Wings Magazine

News
Aircraft that conquered the north celebrated in exhibit

Oct. 28, 2013, Winnipeg - Only a few generations ago, northern Canada was largely unknown and unmapped. As the era of flight dawned, a few brave pilots took to the skies with little more than a wing and a prayer, hauling goods and people to remote, frozen communities with almost no protection from the elements.

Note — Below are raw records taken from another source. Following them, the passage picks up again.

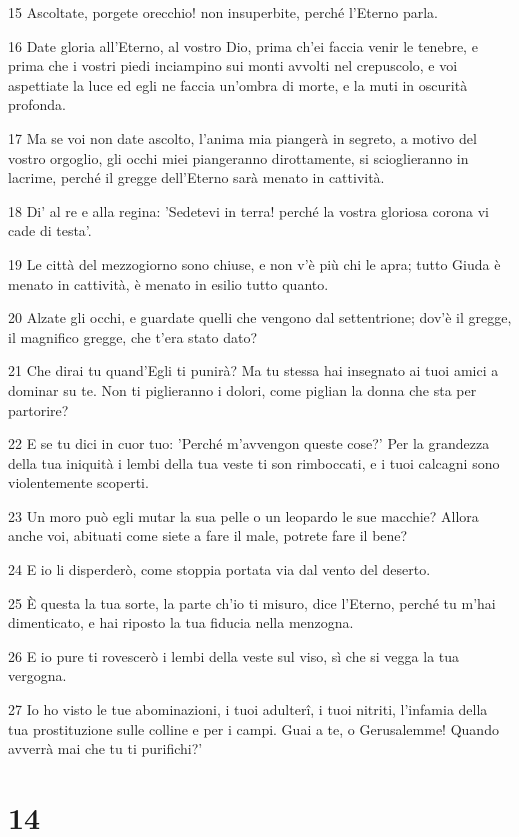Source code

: \par 15 Ascoltate, porgete orecchio! non insuperbite, perché l'Eterno parla.
\par 16 Date gloria all'Eterno, al vostro Dio, prima ch'ei faccia venir le tenebre, e prima che i vostri piedi inciampino sui monti avvolti nel crepuscolo, e voi aspettiate la luce ed egli ne faccia un'ombra di morte, e la muti in oscurità profonda.
\par 17 Ma se voi non date ascolto, l'anima mia piangerà in segreto, a motivo del vostro orgoglio, gli occhi miei piangeranno dirottamente, si scioglieranno in lacrime, perché il gregge dell'Eterno sarà menato in cattività.
\par 18 Di' al re e alla regina: 'Sedetevi in terra! perché la vostra gloriosa corona vi cade di testa'.
\par 19 Le città del mezzogiorno sono chiuse, e non v'è più chi le apra; tutto Giuda è menato in cattività, è menato in esilio tutto quanto.
\par 20 Alzate gli occhi, e guardate quelli che vengono dal settentrione; dov'è il gregge, il magnifico gregge, che t'era stato dato?
\par 21 Che dirai tu quand'Egli ti punirà? Ma tu stessa hai insegnato ai tuoi amici a dominar su te. Non ti piglieranno i dolori, come piglian la donna che sta per partorire?
\par 22 E se tu dici in cuor tuo: 'Perché m'avvengon queste cose?' Per la grandezza della tua iniquità i lembi della tua veste ti son rimboccati, e i tuoi calcagni sono violentemente scoperti.
\par 23 Un moro può egli mutar la sua pelle o un leopardo le sue macchie? Allora anche voi, abituati come siete a fare il male, potrete fare il bene?
\par 24 E io li disperderò, come stoppia portata via dal vento del deserto.
\par 25 È questa la tua sorte, la parte ch'io ti misuro, dice l'Eterno, perché tu m'hai dimenticato, e hai riposto la tua fiducia nella menzogna.
\par 26 E io pure ti rovescerò i lembi della veste sul viso, sì che si vegga la tua vergogna.
\par 27 Io ho visto le tue abominazioni, i tuoi adulterî, i tuoi nitriti, l'infamia della tua prostituzione sulle colline e per i campi. Guai a te, o Gerusalemme! Quando avverrà mai che tu ti purifichi?'

\chapter{14}

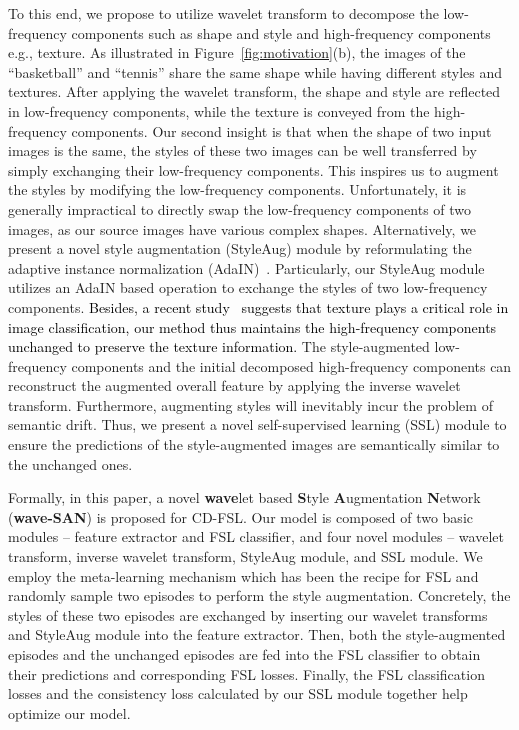 \documentclass{article}
\newcommand{\todo}{\textcolor{black}}
\begin{document}
To this end, we propose to utilize wavelet transform to decompose the low-frequency components such as shape and style and high-frequency components e.g., texture. 
As illustrated in Figure~\ref{fig:motivation}(b), the images of the ``basketball'' and  ``tennis'' share the same shape while having different styles and textures.
After applying the wavelet transform, the shape and style are reflected in low-frequency components, while the texture is conveyed from the high-frequency components. 
Our second insight is that when the shape of two input images is the same, the styles of these two images can be well transferred by simply exchanging their low-frequency components. This inspires us to augment the styles by modifying the low-frequency components. 
Unfortunately, it is generally impractical to directly swap the low-frequency components of two images, as our source images have various complex shapes. 
Alternatively, we present a novel style augmentation (StyleAug) module by reformulating the adaptive instance normalization (AdaIN)~\cite{huang2017arbitrary}. Particularly, our StyleAug module utilizes an AdaIN based operation to exchange the styles of two low-frequency components. \todo{Besides, a recent study~\cite{geirhos2018imagenet} suggests that texture plays a critical role in image classification, 
our method thus maintains the high-frequency components unchanged to preserve the texture information.}
The style-augmented low-frequency components and the initial decomposed high-frequency components can reconstruct the augmented overall feature by applying the inverse wavelet transform.
Furthermore, augmenting styles will inevitably incur the problem of semantic drift. Thus, we present a novel self-supervised learning (SSL) module to ensure the predictions of the style-augmented images are semantically similar to the unchanged ones.



Formally, in this paper, a novel \textbf{wave}let based \textbf{S}tyle \textbf{A}ugmentation \textbf{N}etwork (\textbf{wave-SAN}) is proposed for CD-FSL. Our model is composed of two basic modules -- feature extractor and FSL classifier, and four novel modules -- wavelet transform, inverse wavelet transform, StyleAug module, and SSL module. We employ the meta-learning mechanism which has been the recipe for FSL and randomly sample two episodes to perform the style augmentation. Concretely, the styles of these two episodes are exchanged by inserting our wavelet transforms and StyleAug module into the feature extractor. Then, both the style-augmented episodes and the unchanged episodes are fed into the FSL classifier to obtain their predictions and corresponding FSL losses. Finally, the FSL classification losses and the consistency loss calculated by our SSL module together help optimize our model.
\end{document}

October 28, 2013  By The Canadian Press

The derring-do era of the bush pilot is
celebrated at the Western Canada Aviation Museum, an 8,500-square-metre
trip back in time that sits near Winnipeg's James Armstrong Richardson
International Airport.

Some of the museum's earliest planes look
jerry-rigged — a cross between a flying boat and a snowmobile, with an
unheated cockpit and landing gear adapted to a region where airstrips
were few and far between.

Advertisement

"When (pioneering bush pilot) Fred Stevenson
took off on his very first flight, he had a plane that had no skis, and
of course there were no airports up north. So what he did was put a
couple of toboggans under the wheels," Shirley Render, the museum's
executive director, said during a recent tour.

With no readily available replacement parts
and no indoor hangars in many areas, bush pilots made do. If a piece of
propeller broke off during a hard landing, the pilot would saw off an
equivalent piece on the other side to keep things balanced, Render said.
If a crew had to spend the night in subzero weather, they would drain
the oil from the plane's engine and sleep with it to keep it warm.

The planes on display at the museum seem a
long way from today's pressure-controlled, plush-seat planes.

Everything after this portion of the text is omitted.